The swarmplot graph shows that both daily and weekend alcohol consumption is higher in those students whose tutor is the father. It could be explained that parents, traditionally, in a generalist way, have exercised more authoritarian parenting styles of education.
Taking into account the catplot graph, it is evident that alcohol consumption is higher in those who live in urban areas. The explanations for this conclusion can be based on the fact that in urban areas there are more places to go to buy alcohol since, simply, there is a greater proportion of students who live in these areas and therefore they can meet more easily to consume alcohol . In addition, journeys can be made more easily thanks to public transport.
We could draw the aforementioned conclusions based on the fact that those students whose parents are separated have less vigilance or have gone through a complicated situation that can lead them to use maladaptive coping strategies. The reality is that, by analyzing this graph, I have had the opportunity to see that the data is unbalanced. Said problem will be analyzed in section 6 of this report.

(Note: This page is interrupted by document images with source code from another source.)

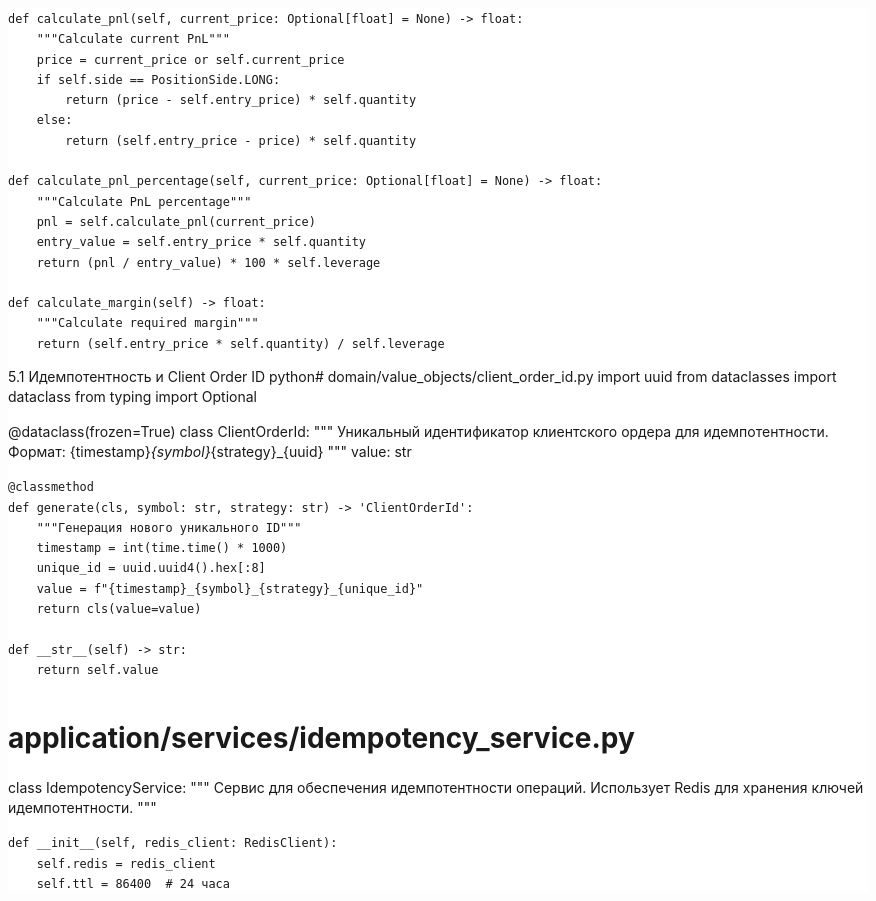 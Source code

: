     def calculate_pnl(self, current_price: Optional[float] = None) -> float:
        """Calculate current PnL"""
        price = current_price or self.current_price
        if self.side == PositionSide.LONG:
            return (price - self.entry_price) * self.quantity
        else:
            return (self.entry_price - price) * self.quantity
    
    def calculate_pnl_percentage(self, current_price: Optional[float] = None) -> float:
        """Calculate PnL percentage"""
        pnl = self.calculate_pnl(current_price)
        entry_value = self.entry_price * self.quantity
        return (pnl / entry_value) * 100 * self.leverage
    
    def calculate_margin(self) -> float:
        """Calculate required margin"""
        return (self.entry_price * self.quantity) / self.leverage

5.1 Идемпотентность и Client Order ID
python# domain/value_objects/client_order_id.py
import uuid
from dataclasses import dataclass
from typing import Optional

@dataclass(frozen=True)
class ClientOrderId:
    """
    Уникальный идентификатор клиентского ордера для идемпотентности.
    Формат: {timestamp}_{symbol}_{strategy}_{uuid}
    """
    value: str
    
    @classmethod
    def generate(cls, symbol: str, strategy: str) -> 'ClientOrderId':
        """Генерация нового уникального ID"""
        timestamp = int(time.time() * 1000)
        unique_id = uuid.uuid4().hex[:8]
        value = f"{timestamp}_{symbol}_{strategy}_{unique_id}"
        return cls(value=value)
    
    def __str__(self) -> str:
        return self.value

# application/services/idempotency_service.py
class IdempotencyService:
    """
    Сервис для обеспечения идемпотентности операций.
    Использует Redis для хранения ключей идемпотентности.
    """
    
    def __init__(self, redis_client: RedisClient):
        self.redis = redis_client
        self.ttl = 86400  # 24 часа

Taking into consideration the sunburst, we can find that those students who consume less alcohol, want to study a higher education. The explanation is simple: the lower the alcohol consumption, the more conserved are the cognitive functions of the Dorsal CP involved in decision-making and future planning.
Romantic relationships are a protective factor for less alcohol consumption:An argument in favor may be that couple relationships function as an emotional and / or instrumental support, preventing students from engaging in maladaptive coping strategies in the face of stressful life events.
Those students who spend more time using internet, consume more alcohol. However, before jumping to conclusions, we must remember that the data is unbalanced. Consequently, most students have access to the Internet.
In order to explore more relationships between variables in a multivariant analysis, let´s do a Heat Map!
I could affirm that there aren´t significant relationships between different variables because no one is more than 0.5 or 0.7 However, it would be intersting to explore some relations.
Although I can not assume that there is a relationship between going out with friends and consume weekend alcohol because the correlation is not statistically significant, I could say that taken into account the graphic it could be a pattern because we can appreciate that the more students go out, the more they consume alcohol.
The hypotheses that have been analysed shed light to understand the problem of alcohol consumption in students. However, it is really difficult to modify these variables. A possible solution may be to carry out a psychoeducational psychosocial intervention in the form of a training course with both school students and their families.